In this way, purpose is not philosophical. It is operational.
Application in Institutional Communications
At Embry-Riddle Aeronautical University, this approach was central to enrollment-focused communications. Prospective students and families are not simply “reading content” — they are making high-stakes decisions.
A page about engineering careers, for example, is not informational in isolation. It exists within a decision journey:
- Can this degree lead to a viable career?
- What are the outcomes?
- Is this institution credible?
By aligning content with search intent and decision-stage questions, I structured messaging to:
- Surface career pathways clearly
- Integrate labor-market data with narrative storytelling
- Support both SEO visibility and conversion-oriented clarity
Similarly, at UC San Diego Health, purpose operated at the level of clinical and academic navigation. The Department of Orthopaedic Surgery website needed to serve multiple audiences simultaneously:
- Prospective residents
- Referring clinicians
- Patients
- Donors
Each group entered the site with different intent — and without a clear structure, those needs compete rather than align.

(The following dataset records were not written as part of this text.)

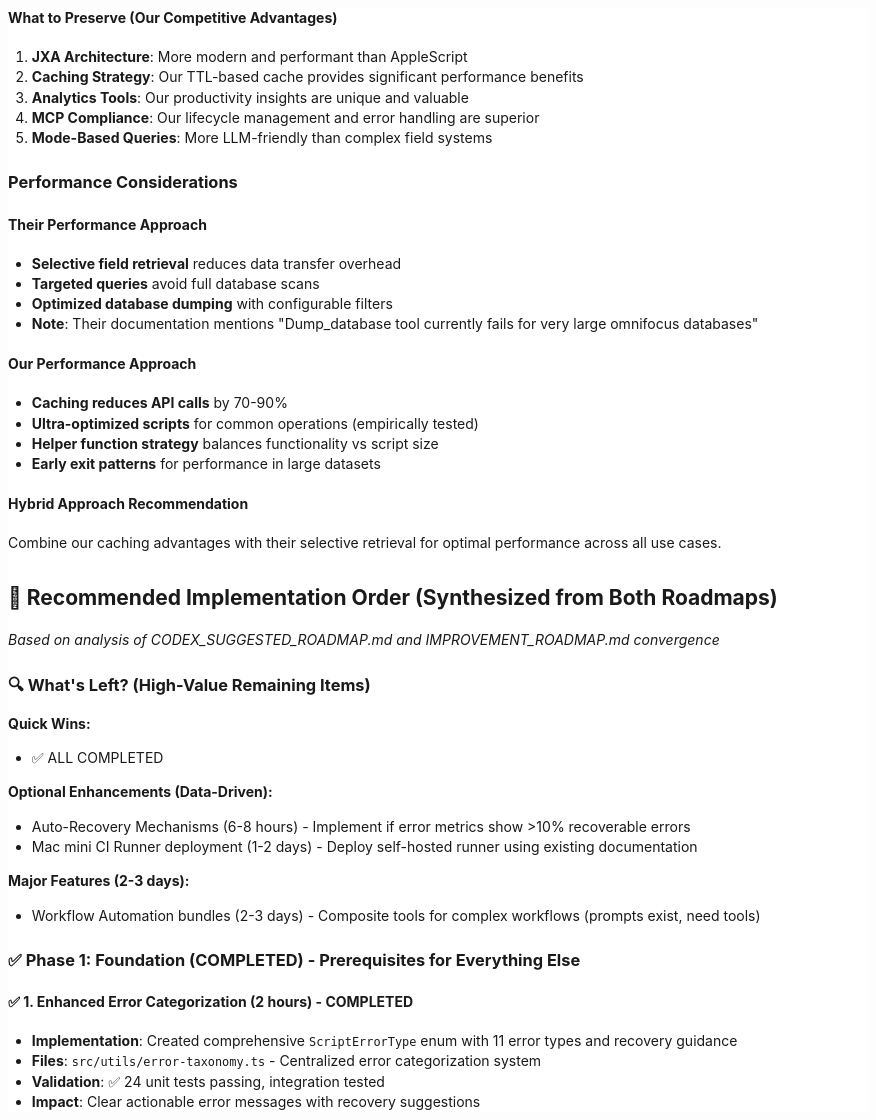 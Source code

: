 #### What to Preserve (Our Competitive Advantages)
1. **JXA Architecture**: More modern and performant than AppleScript
2. **Caching Strategy**: Our TTL-based cache provides significant performance benefits
3. **Analytics Tools**: Our productivity insights are unique and valuable
4. **MCP Compliance**: Our lifecycle management and error handling are superior
5. **Mode-Based Queries**: More LLM-friendly than complex field systems

### Performance Considerations

#### Their Performance Approach
- **Selective field retrieval** reduces data transfer overhead
- **Targeted queries** avoid full database scans
- **Optimized database dumping** with configurable filters
- **Note**: Their documentation mentions "Dump_database tool currently fails for very large omnifocus databases"

#### Our Performance Approach
- **Caching reduces API calls** by 70-90%
- **Ultra-optimized scripts** for common operations (empirically tested)
- **Helper function strategy** balances functionality vs script size
- **Early exit patterns** for performance in large datasets

#### Hybrid Approach Recommendation
Combine our caching advantages with their selective retrieval for optimal performance across all use cases.

## 🎯 Recommended Implementation Order (Synthesized from Both Roadmaps)

*Based on analysis of CODEX_SUGGESTED_ROADMAP.md and IMPROVEMENT_ROADMAP.md convergence*

### 🔍 What's Left? (High-Value Remaining Items)

**Quick Wins:**
- ✅ ALL COMPLETED

**Optional Enhancements (Data-Driven):**
- Auto-Recovery Mechanisms (6-8 hours) - Implement if error metrics show >10% recoverable errors
- Mac mini CI Runner deployment (1-2 days) - Deploy self-hosted runner using existing documentation

**Major Features (2-3 days):**
- Workflow Automation bundles (2-3 days) - Composite tools for complex workflows (prompts exist, need tools)

### ✅ Phase 1: Foundation (COMPLETED) - Prerequisites for Everything Else

#### ✅ 1. Enhanced Error Categorization (2 hours) - COMPLETED
- **Implementation**: Created comprehensive `ScriptErrorType` enum with 11 error types and recovery guidance
- **Files**: `src/utils/error-taxonomy.ts` - Centralized error categorization system
- **Validation**: ✅ 24 unit tests passing, integration tested
- **Impact**: Clear actionable error messages with recovery suggestions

Through a full content and navigation redesign, I established:
- Distinct audience pathways
- Clear entry points tied to user goals
- Messaging hierarchies that prioritized relevance over volume
Here, purpose was not just expressed in language — it was embedded in architecture.
Application in Community and Cultural Work
In community journalism, purpose takes on an ethical dimension.
When profiling individuals or local organizations, the question shifts from institutional goals to representation and context:
- Whose story is being told?
- How is it framed?
- What larger systems does it reflect?
The same principle applies: communication must serve a defined purpose — but that purpose includes accuracy, dignity, and public understanding.
In cultural and creative work, purpose becomes interpretive:
- What is this work trying to explore or reveal?
- How can narrative structure clarify complex or abstract ideas?
Across all three domains—institutional, community, and creative — the underlying discipline remains consistent. Purpose defines not just what is communicated, but how it is structured, discovered, and understood.
From Content to Communication Systems
One of the most consistent challenges organizations face is treating content as an output rather than a system.
This leads to:
- Redundant or misaligned messaging
- Poor discoverability
- Fragmented user experiences
- Content that exists—but does not perform
By contrast, a purpose-driven approach treats communication as an ecosystem:
- Content is mapped to audience journeys
- Structure reflects decision-making pathways
- Messaging aligns with measurable goals
This is where my work sits — at the intersection of:
- Narrative development
- Information architecture
- Search strategy
- Performance analysis
The Result
When communication begins with purpose, several things change:
- Content becomes more focused and more useful
- Systems become more navigable and scalable
- Organizations gain clearer alignment between messaging and outcomes
Most importantly, communication shifts from being reactive to intentional.
It no longer asks, “What should we publish?”
It asks, “What needs to happen — and how does communication make that possible?”